Justo al lado de los membrillos o, siguiendo al Cyril, quince, coing, marmelata, pyrus cydonia o portugalensis, manzana del amor y fruto dorado de las Hespérides, es donde cayó del cielo el cordero, quizá por eso lo de los cadáveres. Esto, que parece un milagro de Las Cantigas, tiene su explicación, que consiste en que el águila lo robó del cercado de un vecino no tan vecino y, de camino a dondequiera que pensara zamparlo, le flojearon las garras. La hostia que se llevó el lechal fue de concurso pero nos las arreglamos para reintegrarlo al rebaño bajo la atenta mirada del pájaro, que nos sobrevoló, a nosotros y los membrillos, durante toda la tarde.
Si tiene usted la suerte de tener membrillos, amarillos como estos días de septiembre, sepa que basta con pelarlos y cocerlos con apenas agua, como los mejillones, con otro tanto peso de azúcar para hacer el dulce. Le saldrá marrón oscuro, exactamente del color que tomarán las hojas del árbol en un par de semanas, justo antes de caer sin ruido.
LAS OSTRAS
Hay lugares comunes que no se explica uno de dónde salen, como, por ejemplo, lo de las ostras. Más aún, la manía de asociarlas con el champán. Personalmente opino que la presencia de ostras en la misma habitación que el champán le quita a éste gran parte de su atractivo, si no todo. Es decir, me sitúo en el polo opuesto a la corriente del gusto dominante. Esto no pasa de ser una opinión personal como otras muchas, también absurdas, que sostengo; que el salmón ahumado te deja los dedos oliendo a coño de sirena o que el Lagavulin huele a sentina y sabe a naufragio. Al respecto de las ostras hay, no obstante, razones que me he callado con las que sustento y apuntalo esta opinión, que concedo parece extrema porque en realidad lo es. Durante años la he guardado para mí porque no encontraba ventaja alguna al hecho de hacerla pública. Al fin y al cabo, igualando la sabiduría popular las opiniones al trasero, ir expresándolas por ahí no es más que pasearse enseñando el culo.

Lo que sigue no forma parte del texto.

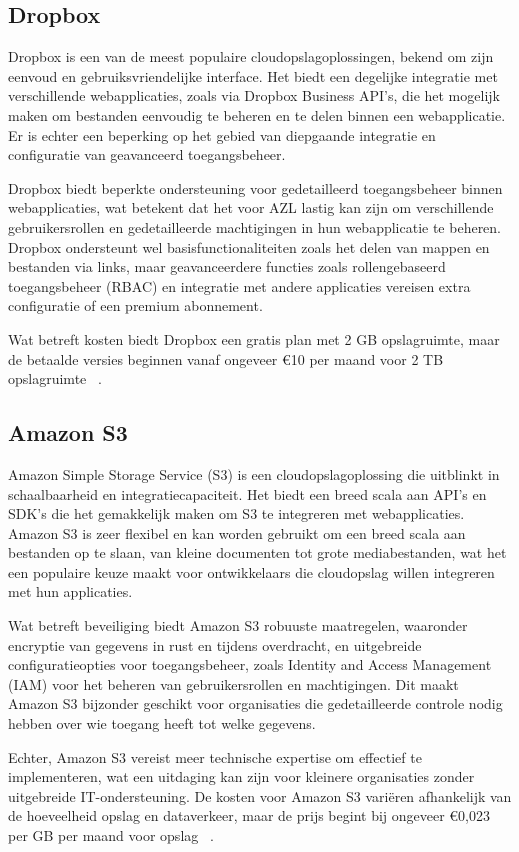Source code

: \subsection{Dropbox}
Dropbox is een van de meest populaire cloudopslagoplossingen, bekend om zijn eenvoud en gebruiksvriendelijke interface. Het biedt een degelijke integratie met verschillende webapplicaties, zoals via Dropbox Business API's, die het mogelijk maken om bestanden eenvoudig te beheren en te delen binnen een webapplicatie. Er is echter een beperking op het gebied van diepgaande integratie en configuratie van geavanceerd toegangsbeheer.

Dropbox biedt beperkte ondersteuning voor gedetailleerd toegangsbeheer binnen webapplicaties, wat betekent dat het voor AZL lastig kan zijn om verschillende gebruikersrollen en gedetailleerde machtigingen in hun webapplicatie te beheren. Dropbox ondersteunt wel basisfunctionaliteiten zoals het delen van mappen en bestanden via links, maar geavanceerdere functies zoals rollengebaseerd toegangsbeheer (RBAC) en integratie met andere applicaties vereisen extra configuratie of een premium abonnement.

Wat betreft kosten biedt Dropbox een gratis plan met 2 GB opslagruimte, maar de betaalde versies beginnen vanaf ongeveer €10 per maand voor 2 TB opslagruimte ~\autocite{Dropbox2024}.

\subsection{Amazon S3}
Amazon Simple Storage Service (S3) is een cloudopslagoplossing die uitblinkt in schaalbaarheid en integratiecapaciteit. Het biedt een breed scala aan API's en SDK's die het gemakkelijk maken om S3 te integreren met webapplicaties. Amazon S3 is zeer flexibel en kan worden gebruikt om een breed scala aan bestanden op te slaan, van kleine documenten tot grote mediabestanden, wat het een populaire keuze maakt voor ontwikkelaars die cloudopslag willen integreren met hun applicaties.

Wat betreft beveiliging biedt Amazon S3 robuuste maatregelen, waaronder encryptie van gegevens in rust en tijdens overdracht, en uitgebreide configuratieopties voor toegangsbeheer, zoals Identity and Access Management (IAM) voor het beheren van gebruikersrollen en machtigingen. Dit maakt Amazon S3 bijzonder geschikt voor organisaties die gedetailleerde controle nodig hebben over wie toegang heeft tot welke gegevens.

Echter, Amazon S3 vereist meer technische expertise om effectief te implementeren, wat een uitdaging kan zijn voor kleinere organisaties zonder uitgebreide IT-ondersteuning. De kosten voor Amazon S3 variëren afhankelijk van de hoeveelheid opslag en dataverkeer, maar de prijs begint bij ongeveer €0,023 per GB per maand voor opslag ~\autocite{AWS2024}.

Una es el aspecto de las ostras, que resulta desagradable, puesto que parecen piedras y no cualquier piedra. Es inevitable la comparación de su color ceniciento, grisáceo y ocasionalmente verduzco, con el de esos viejos sepulcros que pueblan esquinas sombrías en camposantos descuidados. Abrir ostras es una suerte de profanación de sepulturas. El convencimiento de que esa funeraria tristeza exterior no es casualidad lo confirmo al examinar su actitud ante los problemas. La ostra, una suerte de Roomba del mar, siempre filtrando porquerías, cuando no es capaz de expulsar una simple molestia reacciona como un poeta romántico de provincias, empeñándose en convertir un contratiempo en belleza. Ambos se obstinan en nacarar una tontería, sea ésta una un arenita o un secreto amor adolescente, y convertirla en perla o poemario. Esta tristeza evidente de las ostras, húmeda y llorona, hace que me resulte imposible entender a aquellos que se regocijan con la idea de comerlas.
Otra es el supuesto parecido a un coño, con todos los elementos anatómicos femeninos, que sería la causa de una extraña fascinación que recorre la literatura y se ha convertido ya en lugar común. Creo que quien en este lejano parecido percibe erotismo es un enfermo. Ver coños en las cosas, esa pareidolia genital, no es infrecuente ni patológico. De hecho el test de Rorschach, en mi humilde opinión, no es más que una suerte de colección Panini de coños. Ver en ellos otra cosa denotaría algún tipo de subterránea vesania. No obstante, verlos en según qué cosas, es insania. Verlos en las orquídeas, barrocas y coloridas, celebración de la vida, no es lo mismo, por mucho que me lo razonen, que hacerlo en las ostras. Podría uno encontrarse paseando por un invernadero y, cerrando los ojos, imaginar por un instante ser un sultán en su harem. Esto, en un embarrado estuario de agua estancada, mirando piedras tristes colgando de postes carcomidos, resulta cuasi imposible.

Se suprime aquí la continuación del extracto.